Thanks for those kind words Matt. I’m glad the research has proved useful to you.
Very interesting, and hard to disagree with, of course.
But doesn’t the same apply for mental availability?
We don’t really know the value of – to stick to your example – a larger number of people associating ‘low prices’ / ‘good for when I don’t want to spend a lot of money’ with a supermarket, on actual penetration?
We assume that higher mental market share drives higher penetration but surveys being surveys they can only ever be a proxy for our probabilistic performance in actual consumer contexts.
What’s the alternative?
How else do we diagnose we’re on the right path to growing the brand?
Good questions. My article is a cautionary note. I hope it causes many to realise that they are using intuition/theory/guess like medieval doctors, and so to instead question and seek answers/evidence (or save money).
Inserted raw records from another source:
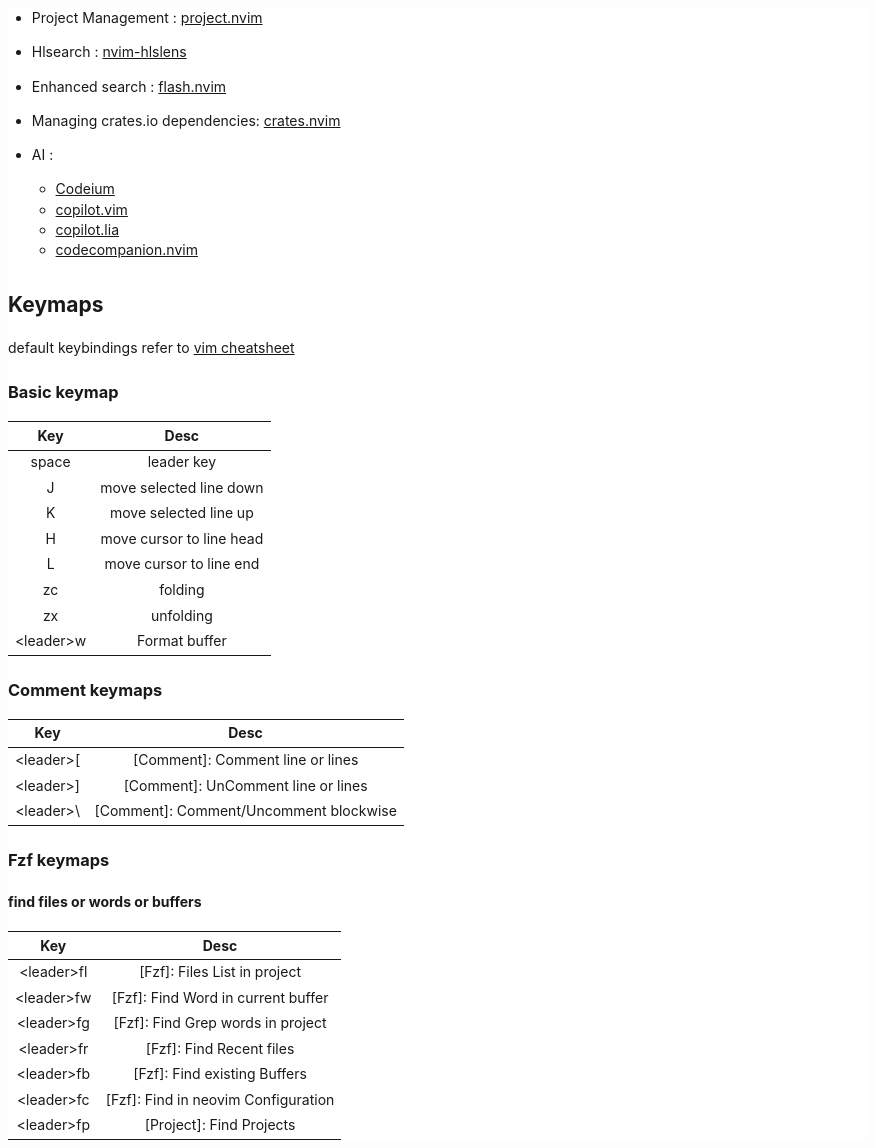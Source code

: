 - Project Management : [project.nvim](https://github.com/ahmedkhalf/project.nvim)

- Hlsearch : [nvim-hlslens](https://github.com/kevinhwang91/nvim-hlslens)

- Enhanced search : [flash.nvim](https://github.com/folke/flash.nvim)

- Managing crates.io dependencies: [crates.nvim](https://github.com/Saecki/crates.nvim)

- AI :
  - [Codeium](https://github.com/Exafunction/windsurf.vim)
  - [copilot.vim](https://github.com/github/copilot.vim)
  - [copilot.lia](https://github.com/zbirenbaum/copilot.lua)
  - [codecompanion.nvim](olimorris/codecompanion.nvim)

## Keymaps

default keybindings refer to [vim cheatsheet](https://vim.rtorr.com/lang/zh_cn/)

### Basic keymap

|    Key     |           Desc           |
| :--------: | :----------------------: |
|   space    |        leader key        |
|     J      | move selected line down  |
|     K      |  move selected line up   |
|     H      | move cursor to line head |
|     L      | move cursor to line end  |
|     zc     |         folding          |
|     zx     |        unfolding         |
| \<leader>w |      Format buffer       |

### Comment keymaps

|     Key     |                  Desc                  |
| :---------: | :------------------------------------: |
| \<leader>[  |    [Comment]: Comment line or lines    |
| \<leader>]  |   [Comment]: UnComment line or lines   |
| \<leader>\  | [Comment]: Comment/Uncomment blockwise |

### Fzf keymaps

#### find files or words or buffers

|     Key     |                Desc                 |
| :---------: | :---------------------------------: |
| \<leader>fl |    [Fzf]: Files List in project     |
| \<leader>fw | [Fzf]: Find Word in current buffer  |
| \<leader>fg |  [Fzf]: Find Grep words in project  |
| \<leader>fr |      [Fzf]: Find Recent files       |
| \<leader>fb |    [Fzf]: Find existing Buffers     |
| \<leader>fc | [Fzf]: Find in neovim Configuration |
| \<leader>fp |      [Project]: Find Projects       |
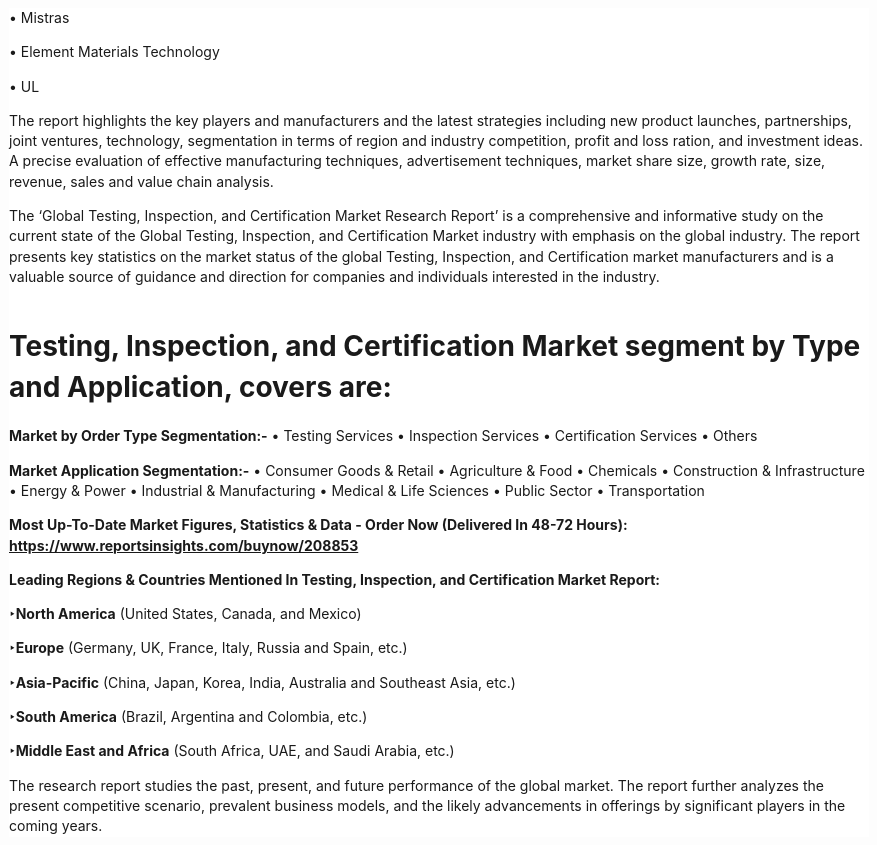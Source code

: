 • Mistras

• Element Materials Technology

• UL

The report highlights the key players and manufacturers and the latest strategies including new product launches, partnerships, joint ventures, technology, segmentation in terms of region and industry competition, profit and loss ration, and investment ideas. A precise evaluation of effective manufacturing techniques, advertisement techniques, market share size, growth rate, size, revenue, sales and value chain analysis.

The ‘Global Testing, Inspection, and Certification Market Research Report’ is a comprehensive and informative study on the current state of the Global Testing, Inspection, and Certification Market industry with emphasis on the global industry. The report presents key statistics on the market status of the global Testing, Inspection, and Certification market manufacturers and is a valuable source of guidance and direction for companies and individuals interested in the industry.

# <strong>Testing, Inspection, and Certification Market segment by Type and Application, covers are:</strong>

<strong>Market by Order Type Segmentation:-</strong>
• Testing Services
• Inspection Services
• Certification Services
• Others

<strong>Market Application Segmentation:-</strong>
• Consumer Goods & Retail
• Agriculture & Food
• Chemicals
• Construction & Infrastructure
• Energy & Power
• Industrial & Manufacturing
• Medical & Life Sciences
• Public Sector
• Transportation

<strong>Most Up-To-Date Market Figures, Statistics & Data - Order Now (Delivered In 48-72 Hours): <a href=https://www.reportsinsights.com/buynow/208853>https://www.reportsinsights.com/buynow/208853</a></strong>

<strong>Leading Regions &amp; Countries Mentioned In Testing, Inspection, and Certification Market Report:</strong>

<strong>‣North America</strong> (United States, Canada, and Mexico)

<strong>‣Europe</strong> (Germany, UK, France, Italy, Russia and Spain, etc.)

<strong>‣Asia-Pacific</strong> (China, Japan, Korea, India, Australia and Southeast Asia, etc.)

<strong>‣South America</strong> (Brazil, Argentina and Colombia, etc.)

<strong>‣Middle East and Africa</strong> (South Africa, UAE, and Saudi Arabia, etc.)

The research report studies the past, present, and future performance of the global market. The report further analyzes the present competitive scenario, prevalent business models, and the likely advancements in offerings by significant players in the coming years.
I don’t think “what’s the alternative” is justification for using something, that’s exactly what medieval doctors might have said about bleeding.
Good question. I think we are pretty safe ground that a general increase in mental availability (interacts with physical availability) to grow market share. The very important point being that mental availability measures what evokes the brand, whereas brand trackers tend to focus on what does the brand evoke.
“The very important point being that mental availability measures what evokes the brand, whereas brand trackers tend to focus on what does the brand evoke.”
That is a fantastic line, very helpful both for my understanding, and to trot out to clients.
thanks for the interactions and update, Byron!